Monday was the first readthrough for The Glory of Living
, and I am really honored to be a part of this cast! The people that the production staff needed to turn away
would have made a great cast, and this one looks as if they'll be a joy to work with. Very keen readers of this blog will have already gathered that Greg is in the cast, in multiple roles, and Doug Holtz was cast as Clint, which should surprise absolutely nobody. Jennifer Salas is playing Jeannette and says she remembers seeing me in ComedySportz recitals; I think that I kinda remember her, too. And everybody else I haven't really "met" on a very high level yet, but it will be fun to do so.
I was late for that readthrough, however, since I discovered on coming home from work that my refrigerator had kicked the proverbial bucket and that I had some bad food to deal with. I'm pretty sure that it had actually been dead for a couple of days, but I hadn't noticed anything besdies a steadily declining chilliness with my fizzy water. (I would like to attribute this to my business rather than my obliviousness, but both factors are likely to have been involved.) I invited kaerligreenfire
over to take some food away before it went bad...but it was a bit late for that call, and a vast majority of the food went to that great convection oven in the sky. She did, however, clean out my entire refrigerator, which is one of the nicest things that anybody has done for me in quite some time. If you've ever seen my refrigerator, you are likely to agree with that. Anyway, Cathy is letting me use a large "bar" refrigerator for a couple of days while she goes out shopping for a new fridge. Hopefully that will be taken care of by, say, tomorrow.
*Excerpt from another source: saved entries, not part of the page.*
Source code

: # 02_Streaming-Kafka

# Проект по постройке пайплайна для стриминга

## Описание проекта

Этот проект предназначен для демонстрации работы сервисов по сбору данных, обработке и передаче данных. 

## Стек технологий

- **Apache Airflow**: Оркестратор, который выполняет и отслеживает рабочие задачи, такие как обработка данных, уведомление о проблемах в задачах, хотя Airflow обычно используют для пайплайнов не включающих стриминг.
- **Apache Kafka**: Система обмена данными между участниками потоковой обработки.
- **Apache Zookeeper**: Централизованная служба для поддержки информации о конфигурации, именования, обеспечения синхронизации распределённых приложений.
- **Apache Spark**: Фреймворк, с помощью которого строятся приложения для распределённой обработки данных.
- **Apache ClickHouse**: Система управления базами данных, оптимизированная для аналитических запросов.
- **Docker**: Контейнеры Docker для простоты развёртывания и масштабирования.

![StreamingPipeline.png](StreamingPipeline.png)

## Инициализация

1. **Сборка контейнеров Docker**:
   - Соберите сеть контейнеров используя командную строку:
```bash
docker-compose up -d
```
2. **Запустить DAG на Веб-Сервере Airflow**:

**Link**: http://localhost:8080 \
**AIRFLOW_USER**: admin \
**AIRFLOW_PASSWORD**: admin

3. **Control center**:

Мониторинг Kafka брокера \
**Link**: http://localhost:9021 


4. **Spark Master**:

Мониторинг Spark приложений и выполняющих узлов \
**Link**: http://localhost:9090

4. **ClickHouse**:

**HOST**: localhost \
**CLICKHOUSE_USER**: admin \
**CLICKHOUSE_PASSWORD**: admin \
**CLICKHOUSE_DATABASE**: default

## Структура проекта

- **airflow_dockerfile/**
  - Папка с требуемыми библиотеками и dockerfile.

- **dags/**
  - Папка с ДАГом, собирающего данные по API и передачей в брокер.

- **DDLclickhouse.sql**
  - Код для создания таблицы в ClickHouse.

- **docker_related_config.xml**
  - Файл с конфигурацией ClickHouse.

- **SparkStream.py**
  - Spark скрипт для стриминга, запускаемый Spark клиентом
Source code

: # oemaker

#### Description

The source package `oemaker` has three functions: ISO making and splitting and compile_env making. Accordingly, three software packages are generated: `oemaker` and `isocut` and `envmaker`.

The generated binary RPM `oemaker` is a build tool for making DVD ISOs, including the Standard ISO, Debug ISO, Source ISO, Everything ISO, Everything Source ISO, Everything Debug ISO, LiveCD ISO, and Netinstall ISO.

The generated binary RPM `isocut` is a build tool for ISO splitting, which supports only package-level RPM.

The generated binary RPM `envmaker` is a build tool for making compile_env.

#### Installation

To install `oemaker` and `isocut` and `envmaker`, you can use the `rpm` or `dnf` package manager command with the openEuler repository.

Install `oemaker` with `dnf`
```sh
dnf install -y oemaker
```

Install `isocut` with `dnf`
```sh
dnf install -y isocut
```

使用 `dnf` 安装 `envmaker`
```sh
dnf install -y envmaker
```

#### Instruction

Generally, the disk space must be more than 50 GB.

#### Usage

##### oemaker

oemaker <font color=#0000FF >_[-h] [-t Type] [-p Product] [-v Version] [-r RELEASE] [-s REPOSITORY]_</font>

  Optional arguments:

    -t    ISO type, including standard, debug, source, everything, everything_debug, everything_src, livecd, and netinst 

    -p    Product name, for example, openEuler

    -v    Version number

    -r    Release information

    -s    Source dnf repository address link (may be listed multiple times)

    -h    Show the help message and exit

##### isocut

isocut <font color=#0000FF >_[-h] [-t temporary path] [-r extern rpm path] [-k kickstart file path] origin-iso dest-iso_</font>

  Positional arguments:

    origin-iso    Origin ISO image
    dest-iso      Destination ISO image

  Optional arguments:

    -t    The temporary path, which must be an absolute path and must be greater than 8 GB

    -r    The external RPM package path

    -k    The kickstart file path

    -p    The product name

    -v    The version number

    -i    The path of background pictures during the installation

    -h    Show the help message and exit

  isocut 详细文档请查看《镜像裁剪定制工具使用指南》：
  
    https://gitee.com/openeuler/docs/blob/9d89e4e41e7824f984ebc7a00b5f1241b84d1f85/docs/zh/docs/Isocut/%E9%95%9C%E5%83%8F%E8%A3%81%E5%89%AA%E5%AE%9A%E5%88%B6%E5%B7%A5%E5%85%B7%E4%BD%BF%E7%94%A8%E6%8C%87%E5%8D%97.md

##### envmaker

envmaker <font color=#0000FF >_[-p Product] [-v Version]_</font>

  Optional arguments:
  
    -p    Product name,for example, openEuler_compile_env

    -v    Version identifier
This did not leave me a whole lot of time to prepare for yesterday's meeting, but that meeting went really well anyway. Details are, unfortunately, confidential, so you'll have to trust me on that. It did go late, however, until 8:00, which made me a full two and a half hours late for my Talking Spirits costume fitting. This year I am in sort of a boring tan suit, which needed to be altered a bit to fit me, so I sure hope that the WVM staff remembers to bring it with them on Sunday. I got out of there at around 9:15 with a hunger-based headache creeping in on me very quickly...so I was not able to join the festivities for rob_matsushita
's birthday party, and there was no way I'd have been able to stay awake for the whole of Shaun of the Dead
anyhow. Sorry, dude, hope it was a good time.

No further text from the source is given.